Xing Xing Digital Corporation
- Industry: Animation Motion pictures
- Founded: 2004; 22 years ago
- Defunct: 2018; 8 years ago
- Headquarters: Beijing, China
- Products: Animated films
- Number of employees: TBA

= Xing Xing Digital Corporation =

Chinese animation studio

Xing Xing Digital (幸星动画) was a Chinese animation studio based in Beijing, which specialized in producing large scale 3D animation, 2D animation, visual effects, stereoscopic movies and games. It was founded in 2004, and was one of the companies that animated the British children's series Fireman Sam.

In June 2012, Xing Xing Digital announced its intent to purchase Rainmaker Entertainment, with the company willing to pay off Rainmaker's $7 million debt. The purchase was called off after Rainmaker and Xing Xing were unable to finalize the sale by September 14, 2012.

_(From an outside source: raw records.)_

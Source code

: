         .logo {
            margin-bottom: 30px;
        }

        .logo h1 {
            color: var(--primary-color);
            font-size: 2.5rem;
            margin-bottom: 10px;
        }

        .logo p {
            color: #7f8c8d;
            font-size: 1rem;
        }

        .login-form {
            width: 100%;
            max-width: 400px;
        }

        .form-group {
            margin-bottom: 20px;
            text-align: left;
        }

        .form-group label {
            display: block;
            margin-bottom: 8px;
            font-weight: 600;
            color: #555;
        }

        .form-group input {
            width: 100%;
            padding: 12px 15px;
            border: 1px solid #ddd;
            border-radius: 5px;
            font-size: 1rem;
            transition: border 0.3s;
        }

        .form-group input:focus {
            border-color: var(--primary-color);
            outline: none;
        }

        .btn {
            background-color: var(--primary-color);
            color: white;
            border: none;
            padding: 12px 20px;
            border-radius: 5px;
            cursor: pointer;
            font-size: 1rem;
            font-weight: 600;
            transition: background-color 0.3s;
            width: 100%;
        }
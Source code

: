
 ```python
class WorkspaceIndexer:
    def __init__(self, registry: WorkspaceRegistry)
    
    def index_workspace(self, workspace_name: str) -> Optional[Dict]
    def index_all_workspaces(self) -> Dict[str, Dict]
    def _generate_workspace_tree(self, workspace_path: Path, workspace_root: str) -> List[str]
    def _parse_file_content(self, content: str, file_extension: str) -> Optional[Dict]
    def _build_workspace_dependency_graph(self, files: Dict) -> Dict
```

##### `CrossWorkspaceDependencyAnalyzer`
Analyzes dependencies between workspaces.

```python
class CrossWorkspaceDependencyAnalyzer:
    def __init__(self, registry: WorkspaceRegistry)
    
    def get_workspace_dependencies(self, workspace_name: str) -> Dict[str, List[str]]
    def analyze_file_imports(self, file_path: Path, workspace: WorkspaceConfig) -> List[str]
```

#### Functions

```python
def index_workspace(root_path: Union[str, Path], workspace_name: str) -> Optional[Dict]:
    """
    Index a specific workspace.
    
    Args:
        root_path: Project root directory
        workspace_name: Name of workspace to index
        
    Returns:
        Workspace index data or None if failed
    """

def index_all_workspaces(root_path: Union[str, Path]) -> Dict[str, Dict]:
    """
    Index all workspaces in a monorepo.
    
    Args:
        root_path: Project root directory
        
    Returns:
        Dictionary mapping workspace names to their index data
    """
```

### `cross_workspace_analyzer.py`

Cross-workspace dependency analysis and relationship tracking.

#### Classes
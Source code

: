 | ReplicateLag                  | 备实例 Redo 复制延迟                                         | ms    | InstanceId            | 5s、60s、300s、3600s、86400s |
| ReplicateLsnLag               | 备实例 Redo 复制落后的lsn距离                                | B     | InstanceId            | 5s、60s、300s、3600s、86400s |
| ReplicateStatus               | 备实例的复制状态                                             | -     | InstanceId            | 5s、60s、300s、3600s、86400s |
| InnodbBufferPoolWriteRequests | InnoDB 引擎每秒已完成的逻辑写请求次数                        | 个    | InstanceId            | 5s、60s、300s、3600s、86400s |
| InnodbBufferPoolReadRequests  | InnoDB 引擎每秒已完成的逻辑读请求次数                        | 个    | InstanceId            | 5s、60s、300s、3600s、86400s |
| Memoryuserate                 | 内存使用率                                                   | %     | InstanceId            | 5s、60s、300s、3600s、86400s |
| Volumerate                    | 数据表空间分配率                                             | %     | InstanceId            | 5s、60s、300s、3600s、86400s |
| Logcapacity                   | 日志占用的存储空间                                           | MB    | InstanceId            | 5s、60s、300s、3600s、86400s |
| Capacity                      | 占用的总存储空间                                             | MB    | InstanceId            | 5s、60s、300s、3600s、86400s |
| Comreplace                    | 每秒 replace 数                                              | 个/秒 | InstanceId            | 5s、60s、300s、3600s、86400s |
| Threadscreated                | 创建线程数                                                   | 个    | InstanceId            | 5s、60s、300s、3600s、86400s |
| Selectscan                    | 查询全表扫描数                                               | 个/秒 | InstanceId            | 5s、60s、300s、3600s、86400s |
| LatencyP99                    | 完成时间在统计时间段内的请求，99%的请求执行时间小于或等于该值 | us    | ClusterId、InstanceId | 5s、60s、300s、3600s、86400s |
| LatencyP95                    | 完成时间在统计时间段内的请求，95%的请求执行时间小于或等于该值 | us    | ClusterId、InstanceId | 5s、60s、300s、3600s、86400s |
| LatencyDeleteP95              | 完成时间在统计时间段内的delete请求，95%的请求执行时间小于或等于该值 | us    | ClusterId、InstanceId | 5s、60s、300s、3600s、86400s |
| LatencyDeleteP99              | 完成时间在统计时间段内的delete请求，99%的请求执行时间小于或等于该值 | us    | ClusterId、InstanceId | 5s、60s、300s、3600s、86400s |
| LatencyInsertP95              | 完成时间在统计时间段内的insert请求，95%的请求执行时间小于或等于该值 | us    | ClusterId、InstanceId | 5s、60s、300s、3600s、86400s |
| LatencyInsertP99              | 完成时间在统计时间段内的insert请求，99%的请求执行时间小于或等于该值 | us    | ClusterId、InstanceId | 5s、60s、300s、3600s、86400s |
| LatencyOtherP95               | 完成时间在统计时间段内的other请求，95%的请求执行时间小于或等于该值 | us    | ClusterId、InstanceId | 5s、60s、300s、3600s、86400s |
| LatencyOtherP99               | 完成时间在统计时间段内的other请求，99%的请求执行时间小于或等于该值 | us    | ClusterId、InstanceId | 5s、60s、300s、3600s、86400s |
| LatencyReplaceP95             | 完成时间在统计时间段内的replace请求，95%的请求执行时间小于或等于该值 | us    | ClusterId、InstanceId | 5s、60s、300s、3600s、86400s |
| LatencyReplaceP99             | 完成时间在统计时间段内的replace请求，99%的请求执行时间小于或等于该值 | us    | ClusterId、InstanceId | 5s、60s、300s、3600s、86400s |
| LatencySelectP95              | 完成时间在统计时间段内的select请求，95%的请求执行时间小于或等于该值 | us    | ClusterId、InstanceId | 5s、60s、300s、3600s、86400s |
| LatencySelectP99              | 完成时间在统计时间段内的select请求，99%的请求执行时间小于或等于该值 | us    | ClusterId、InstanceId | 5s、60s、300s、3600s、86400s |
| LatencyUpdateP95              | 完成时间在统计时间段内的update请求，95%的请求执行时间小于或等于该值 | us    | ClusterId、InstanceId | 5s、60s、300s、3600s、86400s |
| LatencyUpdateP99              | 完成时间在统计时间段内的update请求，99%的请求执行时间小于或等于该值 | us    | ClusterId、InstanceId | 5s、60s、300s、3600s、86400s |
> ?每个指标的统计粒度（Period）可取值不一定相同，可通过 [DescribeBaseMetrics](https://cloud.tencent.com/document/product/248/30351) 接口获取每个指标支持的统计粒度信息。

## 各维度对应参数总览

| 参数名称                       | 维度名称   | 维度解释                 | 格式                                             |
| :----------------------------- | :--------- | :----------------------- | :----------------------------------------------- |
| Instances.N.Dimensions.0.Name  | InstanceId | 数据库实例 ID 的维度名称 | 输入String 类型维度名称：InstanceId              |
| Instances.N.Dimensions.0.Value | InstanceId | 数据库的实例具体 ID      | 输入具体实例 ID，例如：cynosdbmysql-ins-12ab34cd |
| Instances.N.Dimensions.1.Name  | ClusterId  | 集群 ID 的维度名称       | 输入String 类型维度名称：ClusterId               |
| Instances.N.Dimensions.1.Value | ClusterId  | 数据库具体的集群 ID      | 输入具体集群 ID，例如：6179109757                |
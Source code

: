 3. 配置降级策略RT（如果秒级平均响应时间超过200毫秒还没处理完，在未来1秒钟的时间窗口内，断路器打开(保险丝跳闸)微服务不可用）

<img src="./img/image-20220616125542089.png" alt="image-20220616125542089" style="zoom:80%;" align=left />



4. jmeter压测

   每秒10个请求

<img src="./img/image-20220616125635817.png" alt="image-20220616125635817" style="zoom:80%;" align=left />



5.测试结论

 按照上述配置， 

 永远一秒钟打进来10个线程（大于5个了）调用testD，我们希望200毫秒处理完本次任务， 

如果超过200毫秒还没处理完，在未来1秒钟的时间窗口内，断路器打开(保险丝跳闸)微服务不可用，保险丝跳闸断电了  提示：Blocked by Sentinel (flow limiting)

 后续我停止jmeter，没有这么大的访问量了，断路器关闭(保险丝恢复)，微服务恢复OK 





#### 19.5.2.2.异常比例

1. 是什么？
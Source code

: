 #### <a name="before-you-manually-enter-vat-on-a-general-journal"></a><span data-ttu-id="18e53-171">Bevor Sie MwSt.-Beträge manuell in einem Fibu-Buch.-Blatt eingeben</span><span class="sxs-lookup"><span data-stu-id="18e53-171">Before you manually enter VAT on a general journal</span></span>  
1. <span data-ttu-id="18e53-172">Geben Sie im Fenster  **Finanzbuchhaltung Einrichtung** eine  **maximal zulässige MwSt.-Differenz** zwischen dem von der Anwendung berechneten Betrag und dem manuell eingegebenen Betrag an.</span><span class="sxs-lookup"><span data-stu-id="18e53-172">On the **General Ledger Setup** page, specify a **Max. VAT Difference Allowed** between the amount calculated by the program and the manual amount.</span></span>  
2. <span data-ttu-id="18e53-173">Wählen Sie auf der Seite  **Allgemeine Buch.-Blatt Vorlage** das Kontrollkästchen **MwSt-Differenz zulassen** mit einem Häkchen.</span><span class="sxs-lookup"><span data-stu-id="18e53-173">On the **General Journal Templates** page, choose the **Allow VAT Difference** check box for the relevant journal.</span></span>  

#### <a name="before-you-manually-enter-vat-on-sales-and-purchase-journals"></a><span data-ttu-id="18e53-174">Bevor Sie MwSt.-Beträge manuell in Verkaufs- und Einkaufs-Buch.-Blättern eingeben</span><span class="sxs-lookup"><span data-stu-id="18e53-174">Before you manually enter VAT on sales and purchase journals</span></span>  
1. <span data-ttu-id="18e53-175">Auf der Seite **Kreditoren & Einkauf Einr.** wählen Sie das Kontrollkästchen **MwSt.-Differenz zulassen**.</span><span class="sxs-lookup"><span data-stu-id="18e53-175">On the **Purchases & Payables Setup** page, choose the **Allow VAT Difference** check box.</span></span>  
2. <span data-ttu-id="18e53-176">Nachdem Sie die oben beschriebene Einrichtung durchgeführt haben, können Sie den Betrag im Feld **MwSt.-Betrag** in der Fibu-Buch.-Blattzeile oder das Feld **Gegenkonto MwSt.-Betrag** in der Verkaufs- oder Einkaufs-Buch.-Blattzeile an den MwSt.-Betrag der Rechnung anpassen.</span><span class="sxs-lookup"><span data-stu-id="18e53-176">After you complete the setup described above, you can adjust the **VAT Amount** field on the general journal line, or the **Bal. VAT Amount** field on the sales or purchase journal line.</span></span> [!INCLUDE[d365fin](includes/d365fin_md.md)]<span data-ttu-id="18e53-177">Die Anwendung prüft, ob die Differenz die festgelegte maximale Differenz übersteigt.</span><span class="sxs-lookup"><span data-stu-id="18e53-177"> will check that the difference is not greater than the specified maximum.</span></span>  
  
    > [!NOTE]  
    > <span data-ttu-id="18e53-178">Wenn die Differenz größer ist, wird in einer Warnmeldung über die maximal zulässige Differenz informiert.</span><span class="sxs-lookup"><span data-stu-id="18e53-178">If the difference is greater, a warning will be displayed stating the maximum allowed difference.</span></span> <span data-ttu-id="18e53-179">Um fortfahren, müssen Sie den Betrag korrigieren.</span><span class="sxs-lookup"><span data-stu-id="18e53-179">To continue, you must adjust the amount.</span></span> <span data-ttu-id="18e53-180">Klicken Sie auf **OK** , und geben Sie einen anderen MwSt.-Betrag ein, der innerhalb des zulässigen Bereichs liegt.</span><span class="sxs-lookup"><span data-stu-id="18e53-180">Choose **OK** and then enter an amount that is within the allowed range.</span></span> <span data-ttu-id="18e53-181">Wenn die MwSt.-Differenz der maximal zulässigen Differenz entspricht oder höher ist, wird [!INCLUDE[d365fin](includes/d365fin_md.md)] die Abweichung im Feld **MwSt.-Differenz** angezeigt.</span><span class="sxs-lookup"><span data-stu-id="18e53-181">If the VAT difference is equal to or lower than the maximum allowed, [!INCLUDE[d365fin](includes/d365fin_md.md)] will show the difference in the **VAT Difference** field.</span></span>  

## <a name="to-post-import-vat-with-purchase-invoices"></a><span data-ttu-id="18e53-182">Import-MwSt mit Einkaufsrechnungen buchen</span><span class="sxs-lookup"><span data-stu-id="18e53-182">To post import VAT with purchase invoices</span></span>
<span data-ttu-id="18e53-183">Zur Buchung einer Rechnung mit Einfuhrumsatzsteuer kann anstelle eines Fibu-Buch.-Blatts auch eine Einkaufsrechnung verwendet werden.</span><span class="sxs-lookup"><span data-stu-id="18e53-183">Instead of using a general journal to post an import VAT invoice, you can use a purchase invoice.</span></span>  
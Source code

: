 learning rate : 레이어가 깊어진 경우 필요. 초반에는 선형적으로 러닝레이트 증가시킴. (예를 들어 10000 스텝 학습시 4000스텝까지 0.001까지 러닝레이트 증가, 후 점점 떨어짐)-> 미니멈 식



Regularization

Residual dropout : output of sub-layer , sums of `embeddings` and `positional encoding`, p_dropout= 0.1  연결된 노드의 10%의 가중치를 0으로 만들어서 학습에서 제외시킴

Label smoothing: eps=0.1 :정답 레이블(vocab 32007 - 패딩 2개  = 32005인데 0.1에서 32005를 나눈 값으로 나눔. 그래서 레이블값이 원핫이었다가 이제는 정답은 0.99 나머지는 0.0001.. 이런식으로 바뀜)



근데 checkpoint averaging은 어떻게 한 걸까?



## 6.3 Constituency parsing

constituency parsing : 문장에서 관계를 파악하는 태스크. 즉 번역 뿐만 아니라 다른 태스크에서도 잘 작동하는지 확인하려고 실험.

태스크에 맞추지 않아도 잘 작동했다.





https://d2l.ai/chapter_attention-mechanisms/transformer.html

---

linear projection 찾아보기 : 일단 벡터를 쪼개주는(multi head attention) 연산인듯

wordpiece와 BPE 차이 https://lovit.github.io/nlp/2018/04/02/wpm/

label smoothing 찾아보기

In 2014, director John A. Davis announced that Xing Xing Digital and Pelagius Entertainment had been selected to co-produce his upcoming animated film Smart.

== Controversy ==
On July 26, 2016, the Fireman Sam episode Troubled Waters became the subject of controversy after a scene depicted the character Elvis tripping over a piece of paper containing Quranic text from Surah Mulk, verses 13–26. Following the controversy, HiT Entertainment and Mattel reportedly ended their involvement with the production, with WildBrain (formerly DHX Media Inc.) subsequently taking over animation duties.